If it’s your first time doing this, the application process might feel a little complicated and overwhelming. But it doesn’t have to be that way! To help you get a bit of a head start, we’ve put together a comprehensive guide to talk about what credit scores are and how to check them.

Before jumping head first and applying for any car loan in Toronto, it’s important to understand all the moving parts around this process to help guarantee your chances of approval. The best place to start is by understanding credit scores. What is it? Why is it important? What qualifies as a good or bad credit score? How do I check it?

We’ll answer all these questions and more. Let’s begin!
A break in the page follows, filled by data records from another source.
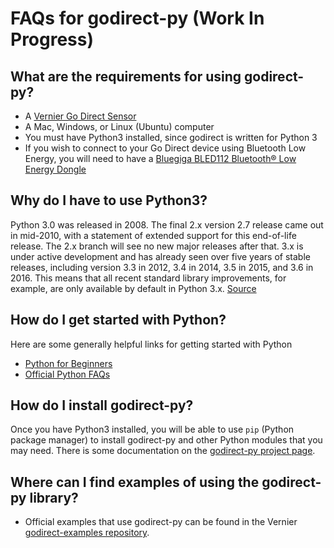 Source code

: # FAQs for godirect-py (Work In Progress)

## What are the requirements for using godirect-py?
- A [Vernier Go Direct Sensor](https://www.vernier.com/products/sensors/go-direct-sensors)
- A Mac, Windows, or Linux (Ubuntu) computer
- You must have Python3 installed, since godirect is written for Python 3
- If you wish to connect to your Go Direct device using Bluetooth Low Energy, you will need to have a [Bluegiga BLED112 Bluetooth® Low Energy Dongle](https://www.silabs.com/products/wireless/bluetooth/bluetooth-low-energy-modules/bled112-bluetooth-smart-dongle)

## Why do I have to use Python3?
Python 3.0 was released in 2008. The final 2.x version 2.7 release came out in mid-2010, with a statement of extended support for this end-of-life release. The 2.x branch will see no new major releases after that. 3.x is under active development and has already seen over five years of stable releases, including version 3.3 in 2012, 3.4 in 2014, 3.5 in 2015, and 3.6 in 2016. This means that all recent standard library improvements, for example, are only available by default in Python 3.x. [Source](https://wiki.python.org/moin/Python2orPython3)

## How do I get started with Python?
Here are some generally helpful links for getting started with Python
- [Python for Beginners](https://www.python.org/about/gettingstarted/)
- [Official Python FAQs](https://docs.python.org/3/faq/)

## How do I install godirect-py?
Once you have Python3 installed, you will be able to use `pip` (Python package manager) to install godirect-py and other Python modules that you may need. There is some documentation on the [godirect-py project page](https://pypi.org/project/godirect/).

## Where can I find examples of using the godirect-py library?
- Official examples that use godirect-py can be found in the Vernier [godirect-examples repository](https://github.com/VernierST/godirect-examples).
People walking through subway station with credit scores for car loans

What Does My Credit Score Say About Me?

Credit scores ranks a person’s borrowing habits and puts them into a quantifiable number that’s conjured up by an algorithm used by credit bureaus.

In Canada, credit scores fall between a range of 300-900 points — the higher it is, the better your credit score. 650 is the magical benchmark number that everyone should be striving to hit as it will qualify you for most standard loans.

Lenders use credit scores to help determine what find of borrower you are. Do you have a lot of credit accounts open? Do you pay your bills on time? Have you ever filed for bankruptcy in the past? All this activity will reflect in your credit score and ultimately determine the likelihood of you getting approved for loans (and other things!) and what sort of interest rates you’ll be offered.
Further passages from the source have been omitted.